◆ WHAT THIS TASK INVOLVES:
In the records below, find each line containing the word "with" and copy it.
─── GIVEN INFORMATION
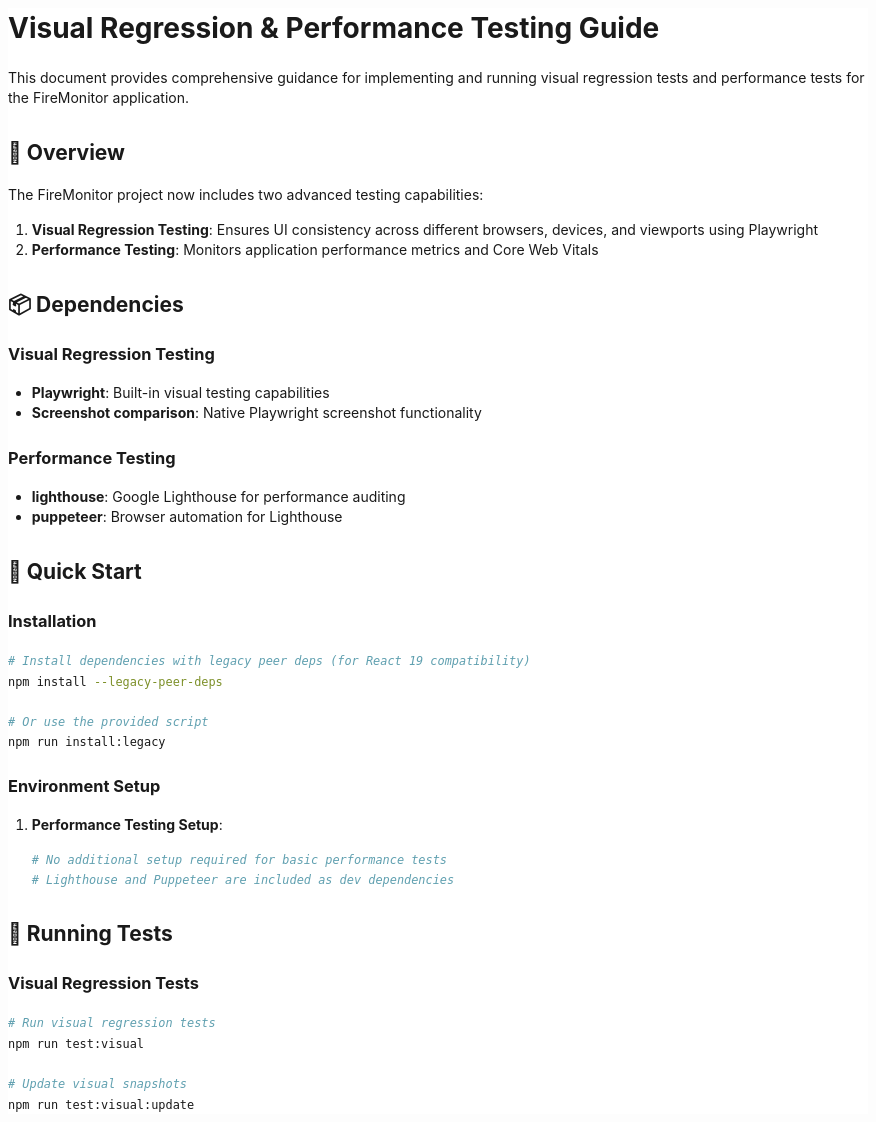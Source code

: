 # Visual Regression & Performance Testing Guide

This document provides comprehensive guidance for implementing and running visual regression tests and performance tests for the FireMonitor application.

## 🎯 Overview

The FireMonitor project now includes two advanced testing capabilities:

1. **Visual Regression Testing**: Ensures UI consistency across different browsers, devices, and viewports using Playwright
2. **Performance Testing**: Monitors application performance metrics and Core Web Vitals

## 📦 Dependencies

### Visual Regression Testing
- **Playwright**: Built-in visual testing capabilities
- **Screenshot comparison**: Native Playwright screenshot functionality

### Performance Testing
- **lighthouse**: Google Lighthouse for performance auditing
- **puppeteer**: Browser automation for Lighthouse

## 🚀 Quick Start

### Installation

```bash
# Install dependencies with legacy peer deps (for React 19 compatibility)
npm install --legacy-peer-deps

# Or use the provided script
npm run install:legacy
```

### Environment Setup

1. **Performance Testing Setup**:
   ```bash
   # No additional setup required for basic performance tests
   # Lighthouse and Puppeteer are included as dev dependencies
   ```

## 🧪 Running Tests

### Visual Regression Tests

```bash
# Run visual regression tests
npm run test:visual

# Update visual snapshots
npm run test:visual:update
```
──────
─── GIVEN INFORMATION
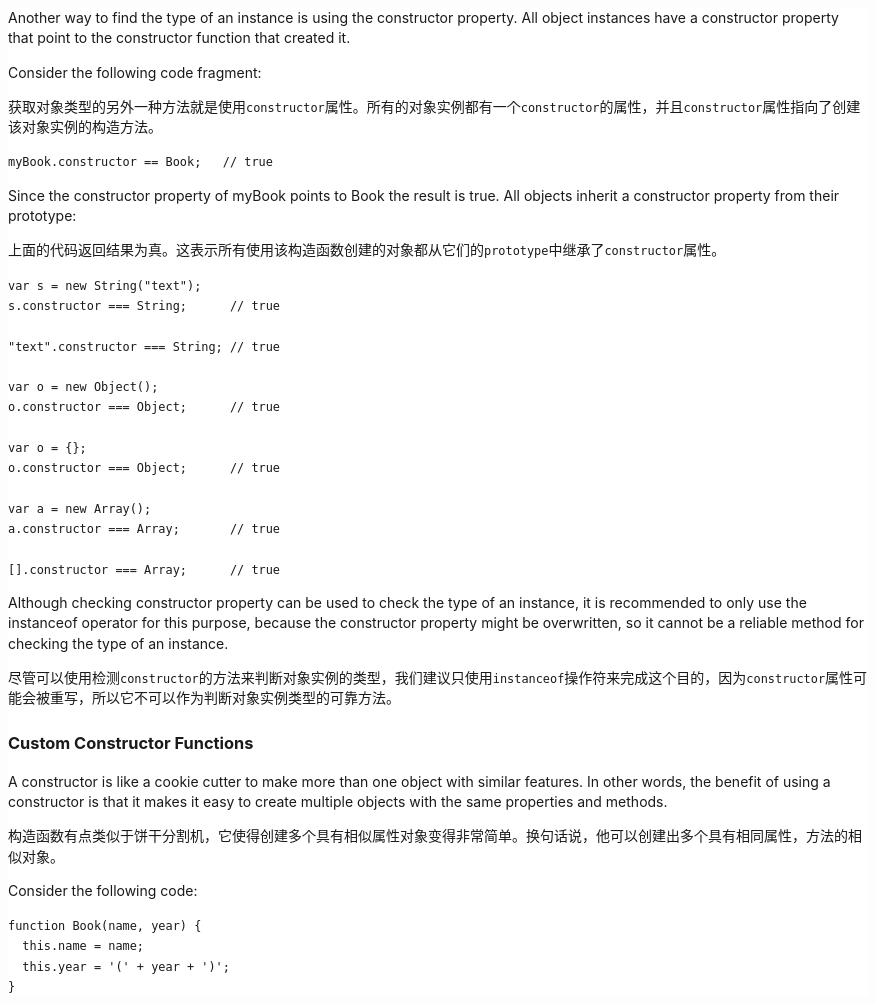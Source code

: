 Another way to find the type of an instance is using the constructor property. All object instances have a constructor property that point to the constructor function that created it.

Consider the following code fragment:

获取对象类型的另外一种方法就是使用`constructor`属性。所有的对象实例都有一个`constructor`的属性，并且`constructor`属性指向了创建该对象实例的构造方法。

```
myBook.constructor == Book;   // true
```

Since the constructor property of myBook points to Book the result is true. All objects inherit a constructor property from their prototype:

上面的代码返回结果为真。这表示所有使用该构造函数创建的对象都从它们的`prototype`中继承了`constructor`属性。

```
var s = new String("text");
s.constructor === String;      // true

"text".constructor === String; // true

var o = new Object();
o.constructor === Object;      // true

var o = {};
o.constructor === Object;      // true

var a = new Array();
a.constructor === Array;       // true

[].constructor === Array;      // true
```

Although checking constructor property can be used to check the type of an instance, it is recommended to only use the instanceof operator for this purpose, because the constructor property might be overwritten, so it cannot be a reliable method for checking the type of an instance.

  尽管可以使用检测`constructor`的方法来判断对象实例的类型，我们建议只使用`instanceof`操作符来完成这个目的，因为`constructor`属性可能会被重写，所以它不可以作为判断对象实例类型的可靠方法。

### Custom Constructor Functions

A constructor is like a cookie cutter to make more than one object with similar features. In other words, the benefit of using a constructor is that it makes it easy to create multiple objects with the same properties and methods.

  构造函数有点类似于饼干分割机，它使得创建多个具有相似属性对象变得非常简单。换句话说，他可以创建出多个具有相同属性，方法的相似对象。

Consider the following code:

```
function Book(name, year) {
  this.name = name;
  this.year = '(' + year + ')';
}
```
──────
◆ ANSWER TO THIS PROBLEM:
# Install dependencies with legacy peer deps (for React 19 compatibility)
A constructor is like a cookie cutter to make more than one object with similar features. In other words, the benefit of using a constructor is that it makes it easy to create multiple objects with the same properties and methods.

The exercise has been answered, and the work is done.